Roman emperor in the West
- Augustus: 9 September 337 – April 340 (Gaul, Hispania, and Britain)
- Predecessor: Constantine I
- Successor: Constans
- Co-emperors: Constantius II (East) Constans (Italy, Illyricum and Africa)
- Caesar: 1 March 317 – 9 September 337
- Born: 316 Arelate, Viennensis
- Died: April 340 (aged 23 or 24) Aquileia, Italy

Names
- Flavius Claudius Constantinus

Regnal name
- Imperator Caesar Flavius Claudius Constantinus Augustus
- Dynasty: Constantinian
- Father: Constantine I
- Mother: Fausta
- Religion: Christianity

= Constantine II (emperor) =

Roman emperor from 337 to 340

Constantine II (Flavius Claudius Constantinus; 316–340) was Roman emperor from 337 to 340. He was the second son of Emperor Constantine I and the eldest son of his second wife, Flavia Maxima Fausta. He was proclaimed caesar by his father shortly after his birth. He was associated with military victories over the Sarmatians, Alamanni and Goths during his career, for which he was granted a number of victory titles. He held the consulship four times – in 320, 321, 324, and 329.

Constantine I had arranged for his sons to share power with their cousins Dalmatius and Hannibalianus, but Constantine II and his brothers did not accept this arrangement.
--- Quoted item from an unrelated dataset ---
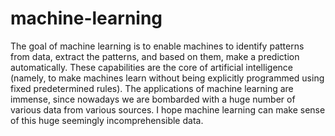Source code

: # machine-learning

The goal of machine learning is to enable machines to identify patterns from data, extract the patterns, and based on them, make a prediction automatically. These capabilities are the core of artificial intelligence (namely, to make machines learn without being explicitly programmed using fixed predetermined rules). The applications of machine learning are immense, since nowadays we are bombarded with a huge number of various data from various sources. I hope machine learning can make sense of this huge seemingly incomprehensible data.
As a result, after their father's death Constantine II's brother Constantius II ordered the killings of numerous male relatives, including Dalmatius and Hannibalianus, thus eliminating any possible opponents to the succession of Constantine I's sons. Constantine then ascended to the throne alongside his two younger brothers, ruling Gaul, Hispania, and Britain. However, his belief in his rights of primogeniture and attempts to exert them over his youngest brother, Constans, caused conflict, which ended with his death in a failed invasion of Italy in 340. Constans subsequently took control of Constantine's territories, with the latter being subjected to damnatio memoriae.

== Life ==
Born in Arles in 316, (Note: The only extant outright attestation of Constantine II's birth date states he was born on August 7. This has sometimes been dismissed as a confusion with Constantius II, who was certainly born on the same date, but Barnes commented that the coincidence is possible. He additionally cited Constantine I's documented presence in Constantine II's birthplace in August 316 as support for accepting August 7. Burgess is more skeptical, arguing that evidence of public celebration of Constantine II's birthday would not have survived due to his condemnation of memory.) Constantine II was the second son of the Roman emperor Constantine I, and probably the eldest with his wife Fausta, (Note: Based on the report that Constantine II was proclaimed Caesar only a few days after he was born, The Prosopography of the Later Roman Empire assumed his birth date was in February 317 and, therefore, that he was not Fausta's son, as Constantius II was born less than 9 months later. However, Constantine had already been styled as Caesar on his father's coinage prior to his formal proclamation on 1 March 317, so he cannot have been born as late as February 317. Evidence for Constantine II being Fausta's son includes an inscription outright describing him as such, and Julian calling Fausta the mother of "many emperors.") the daughter of the emperor Maximian.

=== Caesar ===
On 1 March 317, he was made caesar at Serdica. After accompanying his father on his campaign against the Sarmatians in 323, he was commemorated on coinage produced to recognize the ensuing victory. Constantine II usually resided with his father until 328, when his own court was installed at Trier. An inscription dated to 328–330 (Note: Barnes favors the date 330, while Drinkwater prefers an earlier date of 328–9.) records the title of Alamannicus, indicating that his generals won a victory over the Alamanni. His military career continued when Constantine I made him field commander during the 332 winter campaign against the Goths. As a result of his leadership, the military operation concluded with 100,000 Goths reportedly slain and the surrender of the ruler Ariaric. Festival games were initiated in Rome to celebrate the caesar's role in the successful military campaigns, in a public advertisement of his capability to rule. He was married prior to 336, although his wife's identity remains unknown. David Woods has theorized that she may have been a half-cousin, possibly a daughter of Julius Constantius, as Constantine minted coins of his grandfather's second wife Flavia Maximiana Theodora. Another suggestion by Barnes is that she could have been a daughter of Flavius Optatus.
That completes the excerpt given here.